Moines et moniales de par le monde : La vie monastique au miroir de la parenté PDF

Grand bâtiment en moines et moniales de par le monde : La vie monastique au miroir de la parenté PDF à un étage. Façade en encorbellement et double toiture de tuile grisâtre. Il est le centre des écoles Kegon et Ritsu, mais toutes les branches du bouddhisme japonais y sont étudiées et le site comprend de nombreux temples et sanctuaires annexes. De nombreux bâtiments secondaires ont été groupés tout autour de la Salle du Grand Bouddha sur le flanc de coteau légèrement incliné du mont Wakakusa.

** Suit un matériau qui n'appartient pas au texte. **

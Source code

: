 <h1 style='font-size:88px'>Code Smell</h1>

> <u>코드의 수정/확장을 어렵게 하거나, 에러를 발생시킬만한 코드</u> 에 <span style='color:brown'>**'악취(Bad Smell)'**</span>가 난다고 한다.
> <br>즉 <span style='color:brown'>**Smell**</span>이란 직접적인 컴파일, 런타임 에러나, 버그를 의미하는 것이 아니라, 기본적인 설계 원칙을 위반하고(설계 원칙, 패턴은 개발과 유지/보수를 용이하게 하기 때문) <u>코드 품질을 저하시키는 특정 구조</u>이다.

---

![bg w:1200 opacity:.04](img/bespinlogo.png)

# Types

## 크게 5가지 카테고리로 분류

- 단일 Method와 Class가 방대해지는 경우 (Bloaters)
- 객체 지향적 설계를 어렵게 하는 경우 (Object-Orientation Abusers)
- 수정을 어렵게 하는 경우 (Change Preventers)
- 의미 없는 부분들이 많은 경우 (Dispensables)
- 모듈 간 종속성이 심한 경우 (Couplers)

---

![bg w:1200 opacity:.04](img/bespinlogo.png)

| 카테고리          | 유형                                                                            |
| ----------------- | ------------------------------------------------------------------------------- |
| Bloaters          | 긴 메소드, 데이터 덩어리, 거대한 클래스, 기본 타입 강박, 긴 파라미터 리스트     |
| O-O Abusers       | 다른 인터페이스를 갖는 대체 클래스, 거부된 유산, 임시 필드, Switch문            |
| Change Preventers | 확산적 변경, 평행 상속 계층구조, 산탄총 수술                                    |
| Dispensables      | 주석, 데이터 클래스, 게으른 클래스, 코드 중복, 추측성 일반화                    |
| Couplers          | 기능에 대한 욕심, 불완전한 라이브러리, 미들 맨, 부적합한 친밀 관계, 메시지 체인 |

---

Peut-on rompre totalement avec la famille, institution au coeur de l’ordre social ? On a bien souvent en Occident une vision des moines et des moniales marquée par l’idéal chrétien de la clôture et d’une sortie radicale du monde. Pourtant la séparation entre les laïcs et les moines prend des contours très différents de par le monde et les figures de renonçants sont très variées d’une religion à l’autre. La plupart ont en commun le partage d’une forme de vie extrême leur demandant de quitter le monde au sens religieux du terme pour mieux s’y consacrer. Quel modèle de sociabilité le monachisme propose-t-il alors ? Cet ouvrage est la première étude d’ensemble de la vie monastique dans des traditions religieuses et sociales contrastées : moines et moniales en Europe, au Proche-Orient, en Asie, chrétiens d’Occident ou d’Orient, hindous ou Jain, bouddhistes du Theravada, du Mahayana ou du Tantrisme, taoïstes et même Esséniens ou musulmans soufis ou druzes. Ethnologues et historiens réunis ici révèlent que ces religieux pourraient incarner une forme de contestation de la parenté tout en partageant une manière singulière de la réinventer presque à l’infini, voire de créer une sorte de  » parenté monastique « . Une utopie ?

Le rôle du temple est étroitement lié à la fonction impériale, les rites et cérémonies qui s’y déroulent devant protéger le pays et la famille de l’empereur. Son édification sous l’égide de l’empereur Shōmu entre 745 et 752 requiert la mobilisation de toutes les ressources du jeune État japonais et grève durablement les finances publiques. Le monumentalisme inédit du projet traduit l’idéal politique de Shōmu, c’est-à-dire un État centralisé fondé sur le bouddhisme. Le Tōdai-ji ne joue ainsi un rôle politique et religieux prépondérant que durant quelques décennies, son influence déclinant ensuite peu à peu, ce qui entraîne des difficultés majeures pour la gestion de ses domaines répartis dans tout le pays.

De nos jours, le Tōdai-ji est toujours actif et sa communauté de moines tient les rites et cérémonies annuels ou quotidiens nécessaires, dont le plus important reste la cérémonie de l’eau et du feu nommée Shuni-e. Un lac au premier plan dans lequel se reflète la végétation et un mur d’enceinte blanc. Tenpyō, durant laquelle les grandes constructions de temples bouddhiques sont légions. 747 à 752, hormis la dorure. Statue en bronze assise massive vue en contre-plongée, avec un autel au premier plan. Trois moines jouent un rôle déterminant dans la fondation du Tōdai-ji : ils sont parfois désignés avec Shōmu comme les quatre saints fondateurs du temple. Néanmoins, le projet titanesque du Tōdai-ji suscite des résistances dans l’entourage de l’empereur.

Porte dans le mur d’enceinte, aux poutres rouges et aux murs blancs. Toit à demi-croupes au faîte plat, courbé à l’extrémité. Shōmu et ses successeurs immédiats poursuivent leur politique très favorable en faveur du bouddhisme. Entre 749 et 756, des représentants du temple ont la tâche de prospecter et choisir les terres les plus favorables aux cultures.